Tatapan Dhava tertuju pada tiga serangkai yang juga menyisikan jalan untuknya, Hana dan gengnya. Dhava sesekali melirik gadis itu, dia terlihat begitu santai dan sama-sekali tidak merasakan intimidasi darinya. Padahal, sebagai besar karyawannya akan selalu merasa salah tingkah jika diperhatikan olehnya. Namun entah kenapa, gadis satu ini berbeda, batin Dhava sembari mengembalikan tatapannya.
“Anjir, lo diliatin pak Dhava loh tadi Han, nyadar gak sih?” Rita berbisik pelan, takut jika dia akan kedapatan sedang ngegibah lagi. Namun nyatanya, Dhava mendengar suara itu. Dia kembali mencuri pandang ke arah Hana. Namun wajah datar gadis itu lah yang menyambut Dhava. Seketika itu juga, sebuah seringai muncul di wajah Dhava. Dia bergeser dan berdiri di sebelah Hana. Ting—bertepatan saat pintu lift terbuka.

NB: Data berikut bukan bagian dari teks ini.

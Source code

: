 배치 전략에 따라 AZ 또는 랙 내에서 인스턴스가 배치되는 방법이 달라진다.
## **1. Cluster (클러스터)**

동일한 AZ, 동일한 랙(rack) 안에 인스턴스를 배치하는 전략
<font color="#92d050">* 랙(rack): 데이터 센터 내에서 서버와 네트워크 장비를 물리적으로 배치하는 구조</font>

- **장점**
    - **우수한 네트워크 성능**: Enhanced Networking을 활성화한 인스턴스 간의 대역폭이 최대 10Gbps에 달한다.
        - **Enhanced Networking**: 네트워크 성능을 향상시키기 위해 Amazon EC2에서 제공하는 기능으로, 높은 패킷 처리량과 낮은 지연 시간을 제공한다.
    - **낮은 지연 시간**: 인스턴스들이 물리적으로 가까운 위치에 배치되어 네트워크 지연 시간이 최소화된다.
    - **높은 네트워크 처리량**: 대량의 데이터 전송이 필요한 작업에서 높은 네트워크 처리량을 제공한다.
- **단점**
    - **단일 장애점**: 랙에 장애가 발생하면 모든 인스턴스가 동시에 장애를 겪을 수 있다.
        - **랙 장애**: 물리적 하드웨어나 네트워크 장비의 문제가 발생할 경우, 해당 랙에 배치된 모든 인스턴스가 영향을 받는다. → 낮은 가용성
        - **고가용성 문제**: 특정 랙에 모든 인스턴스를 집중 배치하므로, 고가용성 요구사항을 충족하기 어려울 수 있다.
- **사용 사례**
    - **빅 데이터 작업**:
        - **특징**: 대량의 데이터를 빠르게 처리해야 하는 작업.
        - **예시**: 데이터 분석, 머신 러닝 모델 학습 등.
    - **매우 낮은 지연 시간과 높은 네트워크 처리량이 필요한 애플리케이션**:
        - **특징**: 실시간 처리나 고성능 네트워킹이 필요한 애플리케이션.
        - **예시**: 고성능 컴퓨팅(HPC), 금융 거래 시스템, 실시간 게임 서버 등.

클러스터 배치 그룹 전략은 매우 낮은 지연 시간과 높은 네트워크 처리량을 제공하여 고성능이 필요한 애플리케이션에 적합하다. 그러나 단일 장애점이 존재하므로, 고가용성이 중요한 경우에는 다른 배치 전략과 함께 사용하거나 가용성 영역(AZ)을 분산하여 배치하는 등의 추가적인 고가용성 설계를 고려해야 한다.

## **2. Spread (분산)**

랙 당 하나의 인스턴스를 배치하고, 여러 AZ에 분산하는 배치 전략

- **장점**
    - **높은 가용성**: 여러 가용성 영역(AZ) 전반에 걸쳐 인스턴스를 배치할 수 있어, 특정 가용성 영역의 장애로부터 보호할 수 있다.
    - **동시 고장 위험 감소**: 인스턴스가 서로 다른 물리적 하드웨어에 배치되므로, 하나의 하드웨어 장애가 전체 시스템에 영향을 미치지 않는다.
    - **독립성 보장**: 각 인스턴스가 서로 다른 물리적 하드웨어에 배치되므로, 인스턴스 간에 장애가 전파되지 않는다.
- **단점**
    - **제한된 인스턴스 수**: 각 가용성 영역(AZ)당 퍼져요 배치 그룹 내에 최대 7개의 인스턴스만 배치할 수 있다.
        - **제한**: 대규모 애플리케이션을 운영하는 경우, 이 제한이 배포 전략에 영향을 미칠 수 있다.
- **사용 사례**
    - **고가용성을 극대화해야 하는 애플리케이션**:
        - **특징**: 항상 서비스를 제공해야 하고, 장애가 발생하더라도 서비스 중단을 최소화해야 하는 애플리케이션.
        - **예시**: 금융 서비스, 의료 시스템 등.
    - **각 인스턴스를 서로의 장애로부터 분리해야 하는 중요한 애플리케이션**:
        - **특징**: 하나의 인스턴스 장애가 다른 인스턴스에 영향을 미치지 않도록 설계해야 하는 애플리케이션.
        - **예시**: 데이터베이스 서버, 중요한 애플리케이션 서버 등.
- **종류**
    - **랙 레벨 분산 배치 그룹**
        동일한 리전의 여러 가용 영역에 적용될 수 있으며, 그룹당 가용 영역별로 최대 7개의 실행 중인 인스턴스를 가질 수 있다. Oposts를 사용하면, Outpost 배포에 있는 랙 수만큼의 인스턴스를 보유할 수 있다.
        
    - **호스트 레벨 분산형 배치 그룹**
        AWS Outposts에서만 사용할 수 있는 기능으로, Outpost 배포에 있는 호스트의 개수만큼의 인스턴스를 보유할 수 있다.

Dhava dan Matt masuk lebih dulu, namun sama-sekali tidak ada tanda-tanda ada yang ingin bergabung dengan mereka. Membuat Dhava terlihat kesal. Ia menatap Matthew dengan tatapan mémbunuh. Matt lekas ketar ketir dan ikutan keluar. Menarik tangan siapapun yang bisa dia jangkau dan kebetulan atau kesialan, tangan Hana yang dapat.
“Arghh!” teriak Hana terkejur ketika tangannya tiba-tiba di tarik. Manik bulat Hana semakin membulat tak kala melihat pintu lift sudah tertutup dan dia berakhir bersama dengan Dhava dan juga Matt yang hanya memasang cengirannya.
Hana menghela nafas, dia paling kesal jika sudah berhubungan dengan dua makhluk di depannya. Tapi, pertanyaan pentingnya, kenapa Hana harus ditarik masuk ke dalam lift? Tapi dia tidak ingin banyak tanya atau bertanya. Karena Hana hanyalah kacung, suruhan dan tidak memiliki kuasa untuk menentang di mulut pedas yang kini tengah menatapnya sejak tadi. Hana sedikit salah tingkah, ya jelas salah tingkah. Siapa yang tidak akan ketar-ketir jika di tatap oleh cogan keturunan sultan coba? Hana memang tidak mengerti banyak mengenai hubungan yang lebih dalam seperti perkataan kedua temannya—Rita dan Serena.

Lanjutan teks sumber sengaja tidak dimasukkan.